Those who are born in November are lucky to have the beautiful yet enigmatic gemstone topaz as their birthstone. The name Topaz derives from the Greek word for St John’s Island in the Red Sea (Topazios) where, it was believed, the pale yellow/green version of the stone was found and mined. Except we now know it wasn’t topaz at all, it was a completely different gemstone – August’s birthstone, Peridot.Some scholars believe that Topaz originates from the Indian Sanskrit language, specifically the word topas or tapaz, meaning ‘heat’ or ‘fire’. However, one of topaz’s distinctive physical properties is its low refractive index, meaning that the stone has a distinct lack of sparkle. Even facetted topaz stones do not twinkle as much as many other types of gem.
An antique ring that I have seen for repair has been created with a ‘closed back’ setting to the beautiful central pink topaz. The back has been lined with reflective foil to do the work that the gem can’t do; bouncing the light around. The effect is stunning, even after a couple of hundred years of wear and tear!
One advantage to its low refractive index is that any natural inclusions found within topaz are likely to be seen very clearly. Sometimes, as topaz crystals were forming, other minerals and gems grew inside as ‘inclusions’. These ‘ included’ topaz gems are polished to display the most beautiful view of the inclusions – like a window revealing a stunning landscape, kaleidoscope or dreamscape.
Natural ‘Imperial’ topaz is the most valuable and rare topaz. It is a distinctive pink or pink-orange. Currently it is found in the gem deposits in Brazil and Utah in the USA.
Unsurprisingly, there are conflicting stories as to how it was named Imperial topaz. One originates from nineteenth-century Russia. At the time, the Ural Mountains were a leading source of topaz, and the warm pink coloured gemstone mined there was named to honour the Russian Czar. Ownership of this finest of gem colours was restricted to the royal family.

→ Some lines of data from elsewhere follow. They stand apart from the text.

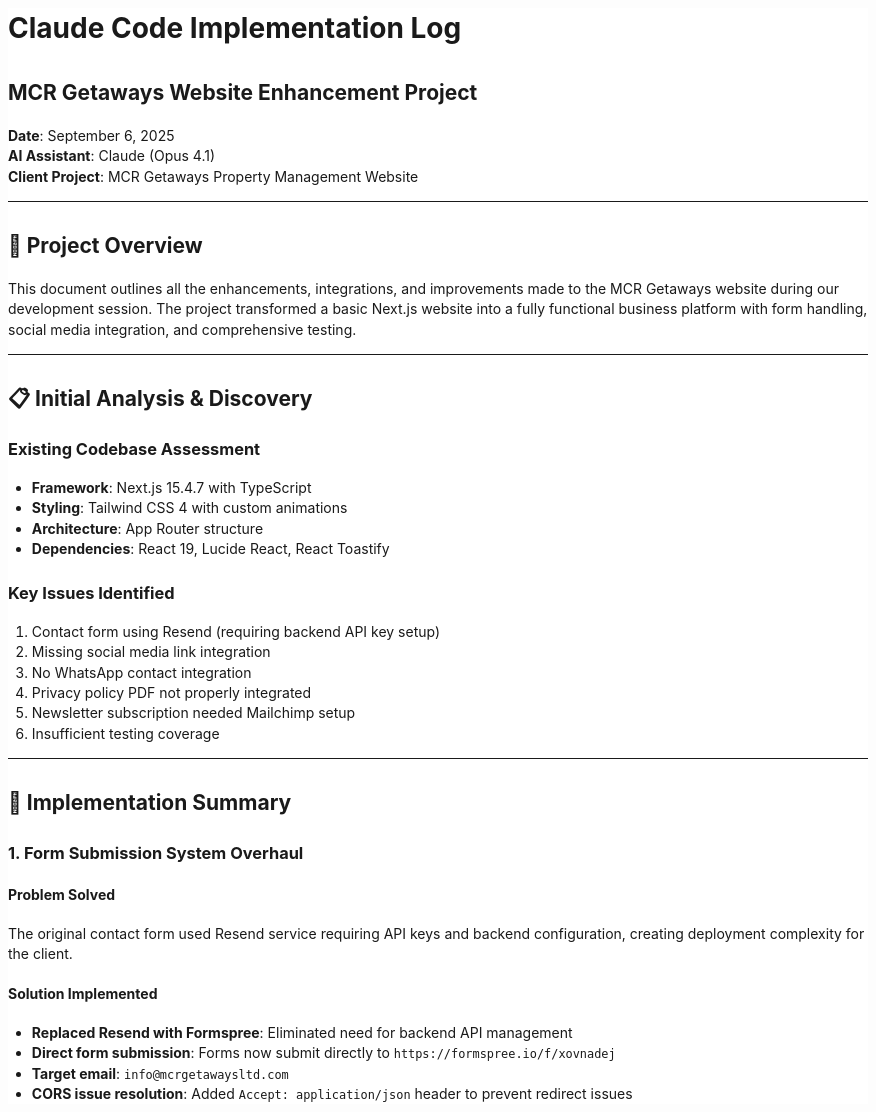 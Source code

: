 # Claude Code Implementation Log
## MCR Getaways Website Enhancement Project

**Date**: September 6, 2025  
**AI Assistant**: Claude (Opus 4.1)  
**Client Project**: MCR Getaways Property Management Website

---

## 🎯 Project Overview

This document outlines all the enhancements, integrations, and improvements made to the MCR Getaways website during our development session. The project transformed a basic Next.js website into a fully functional business platform with form handling, social media integration, and comprehensive testing.

---

## 📋 Initial Analysis & Discovery

### Existing Codebase Assessment
- **Framework**: Next.js 15.4.7 with TypeScript
- **Styling**: Tailwind CSS 4 with custom animations
- **Architecture**: App Router structure
- **Dependencies**: React 19, Lucide React, React Toastify

### Key Issues Identified
1. Contact form using Resend (requiring backend API key setup)
2. Missing social media link integration
3. No WhatsApp contact integration
4. Privacy policy PDF not properly integrated
5. Newsletter subscription needed Mailchimp setup
6. Insufficient testing coverage

---

## 🚀 Implementation Summary

### 1. Form Submission System Overhaul

#### Problem Solved
The original contact form used Resend service requiring API keys and backend configuration, creating deployment complexity for the client.

#### Solution Implemented
- **Replaced Resend with Formspree**: Eliminated need for backend API management
- **Direct form submission**: Forms now submit directly to `https://formspree.io/f/xovnadej`
- **Target email**: `info@mcrgetawaysltd.com`
- **CORS issue resolution**: Added `Accept: application/json` header to prevent redirect issues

An alternate explanation, dates from an 1881 visit by Brazilian Emperor Pedro II to Ouro Preto, near Brazil’s most productive topaz mines. Here, a rare pink/orange topaz was presented to him as a gift and this particular shade has since been described as Imperial Topaz.
Folklore and myth surrounding topaz dates back thousands of years. The ancient Greeks believed it gave them strength; in Europe it was thought that topaz could break magic spells and increase memory and intellect. English superstition suggested if powdered and drunk with wine, topaz would cure insomnia. Following extensive research into these claims I have drawn several conclusions, but unfortunately I can’t remember where I left the results before starting on the all-night alchemy project.